__EXERCISE OBJECTIVE__: Up to and including the line with "He did an interview", write out the listing from its first line, minus the pictures.
** DATA FOR REVIEW follows **
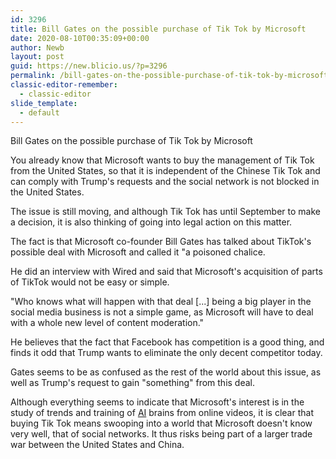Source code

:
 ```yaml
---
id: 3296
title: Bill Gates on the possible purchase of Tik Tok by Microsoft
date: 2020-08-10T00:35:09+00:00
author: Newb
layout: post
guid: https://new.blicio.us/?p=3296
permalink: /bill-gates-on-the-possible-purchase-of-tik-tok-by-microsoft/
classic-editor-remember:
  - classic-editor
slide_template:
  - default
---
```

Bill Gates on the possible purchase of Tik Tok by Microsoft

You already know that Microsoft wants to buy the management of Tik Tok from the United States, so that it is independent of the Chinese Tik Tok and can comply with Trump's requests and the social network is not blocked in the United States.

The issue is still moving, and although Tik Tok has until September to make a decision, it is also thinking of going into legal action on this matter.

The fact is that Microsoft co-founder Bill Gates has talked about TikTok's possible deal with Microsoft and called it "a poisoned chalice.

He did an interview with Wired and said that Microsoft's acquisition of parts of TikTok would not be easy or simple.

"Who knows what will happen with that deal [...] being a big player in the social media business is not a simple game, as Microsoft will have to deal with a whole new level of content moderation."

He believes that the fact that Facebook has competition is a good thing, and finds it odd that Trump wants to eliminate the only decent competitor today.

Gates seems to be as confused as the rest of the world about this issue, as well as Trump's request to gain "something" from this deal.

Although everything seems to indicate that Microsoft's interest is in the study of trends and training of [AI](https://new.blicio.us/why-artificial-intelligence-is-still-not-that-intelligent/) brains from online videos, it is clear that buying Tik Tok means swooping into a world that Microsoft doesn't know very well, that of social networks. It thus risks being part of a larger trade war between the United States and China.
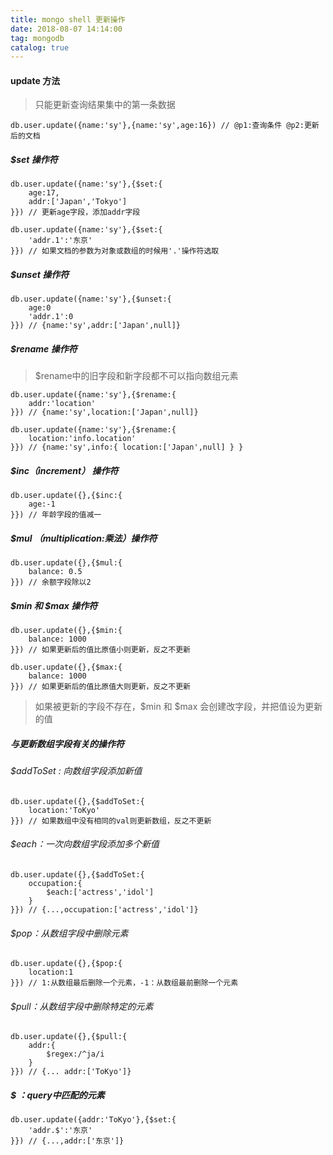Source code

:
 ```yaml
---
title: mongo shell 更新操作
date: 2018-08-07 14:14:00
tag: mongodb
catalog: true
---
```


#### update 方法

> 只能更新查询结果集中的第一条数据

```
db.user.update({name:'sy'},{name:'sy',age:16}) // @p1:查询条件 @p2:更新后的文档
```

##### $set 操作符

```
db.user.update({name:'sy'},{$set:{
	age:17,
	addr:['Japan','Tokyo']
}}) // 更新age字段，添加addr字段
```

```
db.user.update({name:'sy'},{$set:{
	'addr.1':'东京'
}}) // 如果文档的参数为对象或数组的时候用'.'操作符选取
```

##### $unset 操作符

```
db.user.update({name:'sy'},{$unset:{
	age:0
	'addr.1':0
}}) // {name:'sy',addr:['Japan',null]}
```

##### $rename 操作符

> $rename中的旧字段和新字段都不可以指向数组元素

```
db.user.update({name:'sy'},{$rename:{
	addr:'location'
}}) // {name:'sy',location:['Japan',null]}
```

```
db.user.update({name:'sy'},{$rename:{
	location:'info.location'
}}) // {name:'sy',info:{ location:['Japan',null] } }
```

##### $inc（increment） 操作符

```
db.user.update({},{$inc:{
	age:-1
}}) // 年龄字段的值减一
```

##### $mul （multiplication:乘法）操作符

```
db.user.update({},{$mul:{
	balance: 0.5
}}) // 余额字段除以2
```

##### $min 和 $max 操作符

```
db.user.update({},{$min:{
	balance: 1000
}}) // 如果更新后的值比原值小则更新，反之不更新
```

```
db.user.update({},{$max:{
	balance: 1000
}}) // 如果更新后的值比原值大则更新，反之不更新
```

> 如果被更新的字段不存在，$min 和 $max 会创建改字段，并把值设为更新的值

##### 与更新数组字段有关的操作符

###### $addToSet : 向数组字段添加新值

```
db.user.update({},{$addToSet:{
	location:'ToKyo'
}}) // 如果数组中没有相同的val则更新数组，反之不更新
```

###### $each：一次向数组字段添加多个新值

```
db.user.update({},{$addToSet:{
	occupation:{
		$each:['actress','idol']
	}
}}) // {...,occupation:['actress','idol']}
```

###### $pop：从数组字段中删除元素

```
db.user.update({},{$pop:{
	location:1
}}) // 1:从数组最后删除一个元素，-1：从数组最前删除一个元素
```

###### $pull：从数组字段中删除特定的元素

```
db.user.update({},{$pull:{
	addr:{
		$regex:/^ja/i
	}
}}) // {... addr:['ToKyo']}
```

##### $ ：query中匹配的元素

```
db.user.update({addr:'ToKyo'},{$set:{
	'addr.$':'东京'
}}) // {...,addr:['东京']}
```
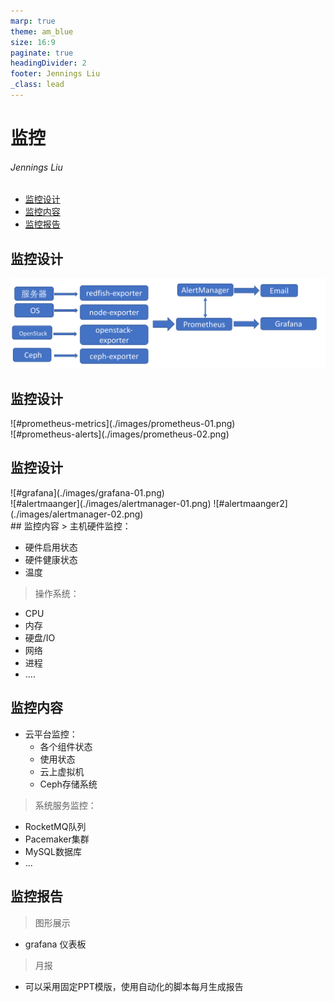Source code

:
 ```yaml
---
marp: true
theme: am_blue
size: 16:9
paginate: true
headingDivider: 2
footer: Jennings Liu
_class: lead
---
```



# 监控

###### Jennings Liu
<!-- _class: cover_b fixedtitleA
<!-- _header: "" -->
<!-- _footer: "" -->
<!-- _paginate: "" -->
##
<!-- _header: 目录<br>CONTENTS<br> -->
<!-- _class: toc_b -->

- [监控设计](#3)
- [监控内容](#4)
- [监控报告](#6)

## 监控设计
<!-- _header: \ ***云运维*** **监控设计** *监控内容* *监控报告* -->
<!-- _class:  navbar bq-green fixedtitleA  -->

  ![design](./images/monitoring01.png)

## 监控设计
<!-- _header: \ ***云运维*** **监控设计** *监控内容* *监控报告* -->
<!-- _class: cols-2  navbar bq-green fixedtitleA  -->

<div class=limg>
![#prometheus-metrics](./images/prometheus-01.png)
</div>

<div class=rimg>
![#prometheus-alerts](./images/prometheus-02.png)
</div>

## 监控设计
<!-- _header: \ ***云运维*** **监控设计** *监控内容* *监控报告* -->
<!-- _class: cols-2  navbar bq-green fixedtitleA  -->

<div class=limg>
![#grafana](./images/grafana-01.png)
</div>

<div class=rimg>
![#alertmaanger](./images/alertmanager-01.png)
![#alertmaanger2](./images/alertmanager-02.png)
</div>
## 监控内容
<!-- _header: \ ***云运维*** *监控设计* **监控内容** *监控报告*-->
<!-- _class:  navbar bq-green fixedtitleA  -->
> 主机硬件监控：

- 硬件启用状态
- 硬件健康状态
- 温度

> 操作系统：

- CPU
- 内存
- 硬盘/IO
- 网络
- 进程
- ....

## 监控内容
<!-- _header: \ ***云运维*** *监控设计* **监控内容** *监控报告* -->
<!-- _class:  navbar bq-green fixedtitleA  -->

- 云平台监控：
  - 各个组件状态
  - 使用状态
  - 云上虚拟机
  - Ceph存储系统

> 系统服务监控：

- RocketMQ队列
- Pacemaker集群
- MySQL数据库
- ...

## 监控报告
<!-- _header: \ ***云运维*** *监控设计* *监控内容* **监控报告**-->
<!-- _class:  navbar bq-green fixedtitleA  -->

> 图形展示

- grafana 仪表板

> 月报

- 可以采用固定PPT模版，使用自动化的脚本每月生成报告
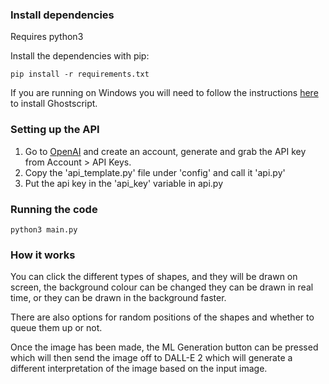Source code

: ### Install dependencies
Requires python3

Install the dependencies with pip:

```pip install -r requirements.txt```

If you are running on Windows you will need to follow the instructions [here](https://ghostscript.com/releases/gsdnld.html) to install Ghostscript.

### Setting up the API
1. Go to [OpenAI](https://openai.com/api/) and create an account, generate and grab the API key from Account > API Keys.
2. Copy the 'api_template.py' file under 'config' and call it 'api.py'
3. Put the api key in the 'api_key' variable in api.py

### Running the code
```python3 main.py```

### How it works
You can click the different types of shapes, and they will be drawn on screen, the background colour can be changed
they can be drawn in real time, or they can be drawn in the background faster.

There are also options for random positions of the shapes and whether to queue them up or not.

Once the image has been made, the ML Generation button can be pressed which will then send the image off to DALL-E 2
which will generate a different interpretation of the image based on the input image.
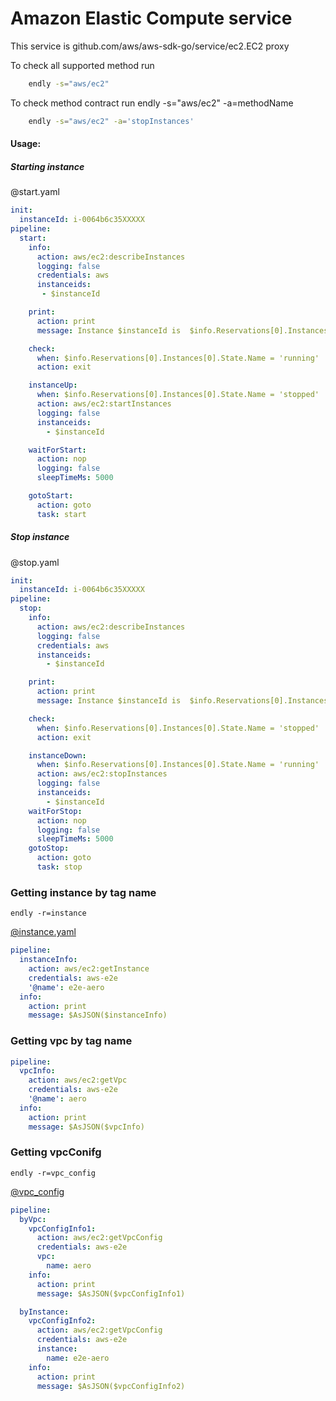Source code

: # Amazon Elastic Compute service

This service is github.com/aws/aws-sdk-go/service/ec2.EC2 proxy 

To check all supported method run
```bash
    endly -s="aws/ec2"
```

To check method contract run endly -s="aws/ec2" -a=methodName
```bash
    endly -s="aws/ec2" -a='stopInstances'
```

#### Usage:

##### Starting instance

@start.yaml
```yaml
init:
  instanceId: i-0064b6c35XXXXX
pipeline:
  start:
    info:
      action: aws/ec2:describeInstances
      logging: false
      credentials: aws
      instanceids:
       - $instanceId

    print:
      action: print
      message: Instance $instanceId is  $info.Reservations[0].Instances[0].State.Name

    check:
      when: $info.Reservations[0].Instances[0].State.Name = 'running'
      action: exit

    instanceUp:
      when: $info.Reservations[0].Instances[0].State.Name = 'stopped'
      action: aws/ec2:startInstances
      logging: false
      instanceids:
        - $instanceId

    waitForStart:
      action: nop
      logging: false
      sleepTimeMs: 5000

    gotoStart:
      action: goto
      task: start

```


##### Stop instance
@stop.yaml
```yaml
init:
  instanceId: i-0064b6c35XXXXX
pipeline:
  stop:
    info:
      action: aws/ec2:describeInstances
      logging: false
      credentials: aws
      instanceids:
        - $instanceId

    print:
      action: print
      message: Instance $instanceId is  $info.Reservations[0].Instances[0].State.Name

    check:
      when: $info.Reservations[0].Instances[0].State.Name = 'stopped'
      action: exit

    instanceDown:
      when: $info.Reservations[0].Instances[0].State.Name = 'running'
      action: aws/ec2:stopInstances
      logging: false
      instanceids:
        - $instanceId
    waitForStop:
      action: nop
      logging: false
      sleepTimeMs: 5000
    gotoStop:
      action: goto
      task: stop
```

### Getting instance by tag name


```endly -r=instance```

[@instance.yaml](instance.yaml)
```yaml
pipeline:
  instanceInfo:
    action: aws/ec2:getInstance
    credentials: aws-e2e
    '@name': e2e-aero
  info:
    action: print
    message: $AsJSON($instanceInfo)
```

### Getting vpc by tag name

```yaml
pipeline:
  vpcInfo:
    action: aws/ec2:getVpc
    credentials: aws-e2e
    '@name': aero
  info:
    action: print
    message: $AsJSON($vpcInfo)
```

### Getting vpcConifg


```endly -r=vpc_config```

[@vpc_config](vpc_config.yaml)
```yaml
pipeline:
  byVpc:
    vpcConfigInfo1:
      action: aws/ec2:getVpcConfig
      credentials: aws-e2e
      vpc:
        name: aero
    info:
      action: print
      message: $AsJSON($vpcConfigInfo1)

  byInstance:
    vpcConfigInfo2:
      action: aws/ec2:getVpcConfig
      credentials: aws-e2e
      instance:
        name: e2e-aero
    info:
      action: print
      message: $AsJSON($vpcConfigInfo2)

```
** End of DATA FOR REVIEW **
__RESPONSE TO THE TASK__:
Source code

:
 ```yaml
---
id: 3296
title: Bill Gates on the possible purchase of Tik Tok by Microsoft
date: 2020-08-10T00:35:09+00:00
author: Newb
layout: post
guid: https://new.blicio.us/?p=3296
permalink: /bill-gates-on-the-possible-purchase-of-tik-tok-by-microsoft/
classic-editor-remember:
  - classic-editor
slide_template:
  - default
---
```

Bill Gates on the possible purchase of Tik Tok by Microsoft

You already know that Microsoft wants to buy the management of Tik Tok from the United States, so that it is independent of the Chinese Tik Tok and can comply with Trump's requests and the social network is not blocked in the United States.

The issue is still moving, and although Tik Tok has until September to make a decision, it is also thinking of going into legal action on this matter.

The fact is that Microsoft co-founder Bill Gates has talked about TikTok's possible deal with Microsoft and called it "a poisoned chalice.

He did an interview with Wired and said that Microsoft's acquisition of parts of TikTok would not be easy or simple.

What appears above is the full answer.